Which lines of the listing below contain the word "user"? Copy each of them.

====== Material for the task

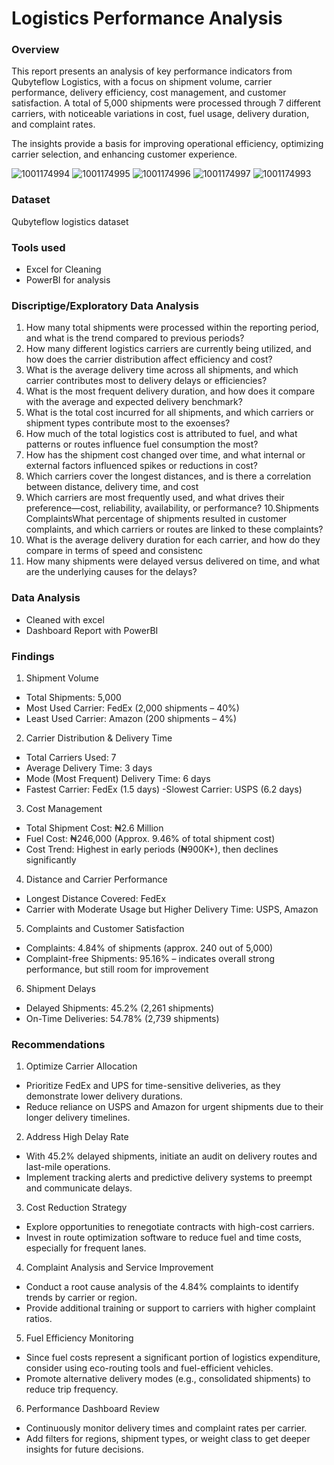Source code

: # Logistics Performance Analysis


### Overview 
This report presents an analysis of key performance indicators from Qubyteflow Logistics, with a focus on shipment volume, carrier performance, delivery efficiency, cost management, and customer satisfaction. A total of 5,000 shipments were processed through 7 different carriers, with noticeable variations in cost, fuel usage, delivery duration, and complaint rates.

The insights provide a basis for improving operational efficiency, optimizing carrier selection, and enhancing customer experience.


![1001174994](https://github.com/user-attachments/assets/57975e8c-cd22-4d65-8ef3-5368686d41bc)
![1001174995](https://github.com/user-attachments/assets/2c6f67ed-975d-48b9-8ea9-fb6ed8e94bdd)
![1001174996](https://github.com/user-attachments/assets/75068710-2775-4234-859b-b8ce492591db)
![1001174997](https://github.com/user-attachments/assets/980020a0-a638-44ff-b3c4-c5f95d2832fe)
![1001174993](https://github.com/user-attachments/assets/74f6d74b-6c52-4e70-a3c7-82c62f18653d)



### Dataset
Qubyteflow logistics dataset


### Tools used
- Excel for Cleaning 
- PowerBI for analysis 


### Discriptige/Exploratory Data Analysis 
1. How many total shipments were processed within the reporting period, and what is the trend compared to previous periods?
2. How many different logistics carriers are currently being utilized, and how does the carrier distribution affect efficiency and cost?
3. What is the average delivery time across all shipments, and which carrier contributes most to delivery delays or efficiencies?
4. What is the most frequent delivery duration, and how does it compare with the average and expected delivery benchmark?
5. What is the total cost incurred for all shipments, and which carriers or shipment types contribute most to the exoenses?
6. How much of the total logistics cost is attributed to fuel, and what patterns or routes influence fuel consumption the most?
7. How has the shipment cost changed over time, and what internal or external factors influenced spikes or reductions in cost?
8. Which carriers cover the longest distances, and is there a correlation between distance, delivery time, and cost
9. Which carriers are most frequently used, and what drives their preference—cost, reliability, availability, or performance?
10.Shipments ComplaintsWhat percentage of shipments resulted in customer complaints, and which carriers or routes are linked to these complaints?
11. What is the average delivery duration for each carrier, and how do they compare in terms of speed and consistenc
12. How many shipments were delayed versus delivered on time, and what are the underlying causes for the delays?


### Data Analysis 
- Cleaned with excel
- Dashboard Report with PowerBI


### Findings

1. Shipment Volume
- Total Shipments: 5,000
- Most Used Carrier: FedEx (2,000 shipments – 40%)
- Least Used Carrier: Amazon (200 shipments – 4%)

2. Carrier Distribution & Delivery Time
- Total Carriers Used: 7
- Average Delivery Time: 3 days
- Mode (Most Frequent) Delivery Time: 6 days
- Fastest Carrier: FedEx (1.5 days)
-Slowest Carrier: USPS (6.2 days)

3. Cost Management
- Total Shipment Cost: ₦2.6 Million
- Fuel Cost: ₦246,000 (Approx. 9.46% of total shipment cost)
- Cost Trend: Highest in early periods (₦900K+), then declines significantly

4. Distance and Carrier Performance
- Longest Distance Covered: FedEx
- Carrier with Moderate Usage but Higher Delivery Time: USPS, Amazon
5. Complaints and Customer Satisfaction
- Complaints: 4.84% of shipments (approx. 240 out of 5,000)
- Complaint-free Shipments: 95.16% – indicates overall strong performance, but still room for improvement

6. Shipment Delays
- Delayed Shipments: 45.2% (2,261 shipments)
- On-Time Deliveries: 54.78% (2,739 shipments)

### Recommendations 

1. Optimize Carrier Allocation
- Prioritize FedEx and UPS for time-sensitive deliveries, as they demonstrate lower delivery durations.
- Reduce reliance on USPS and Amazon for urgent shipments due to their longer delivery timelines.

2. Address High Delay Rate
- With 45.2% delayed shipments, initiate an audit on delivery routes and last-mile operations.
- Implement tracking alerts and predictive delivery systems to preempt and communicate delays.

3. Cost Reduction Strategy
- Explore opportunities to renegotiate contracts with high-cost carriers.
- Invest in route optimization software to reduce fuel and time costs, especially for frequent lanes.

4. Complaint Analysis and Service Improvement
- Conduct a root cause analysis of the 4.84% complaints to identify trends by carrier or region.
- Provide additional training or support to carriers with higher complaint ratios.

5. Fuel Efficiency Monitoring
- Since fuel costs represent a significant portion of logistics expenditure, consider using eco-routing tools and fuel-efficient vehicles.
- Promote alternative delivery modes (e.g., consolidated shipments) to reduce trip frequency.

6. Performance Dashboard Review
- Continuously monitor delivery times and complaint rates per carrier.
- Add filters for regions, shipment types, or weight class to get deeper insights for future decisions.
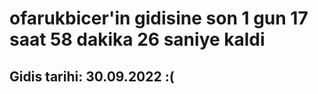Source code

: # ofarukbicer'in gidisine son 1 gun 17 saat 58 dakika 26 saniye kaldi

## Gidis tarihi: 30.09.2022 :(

============

Task answer:
![1001174994](https://github.com/user-attachments/assets/57975e8c-cd22-4d65-8ef3-5368686d41bc)
![1001174995](https://github.com/user-attachments/assets/2c6f67ed-975d-48b9-8ea9-fb6ed8e94bdd)
![1001174996](https://github.com/user-attachments/assets/75068710-2775-4234-859b-b8ce492591db)
![1001174997](https://github.com/user-attachments/assets/980020a0-a638-44ff-b3c4-c5f95d2832fe)
![1001174993](https://github.com/user-attachments/assets/74f6d74b-6c52-4e70-a3c7-82c62f18653d)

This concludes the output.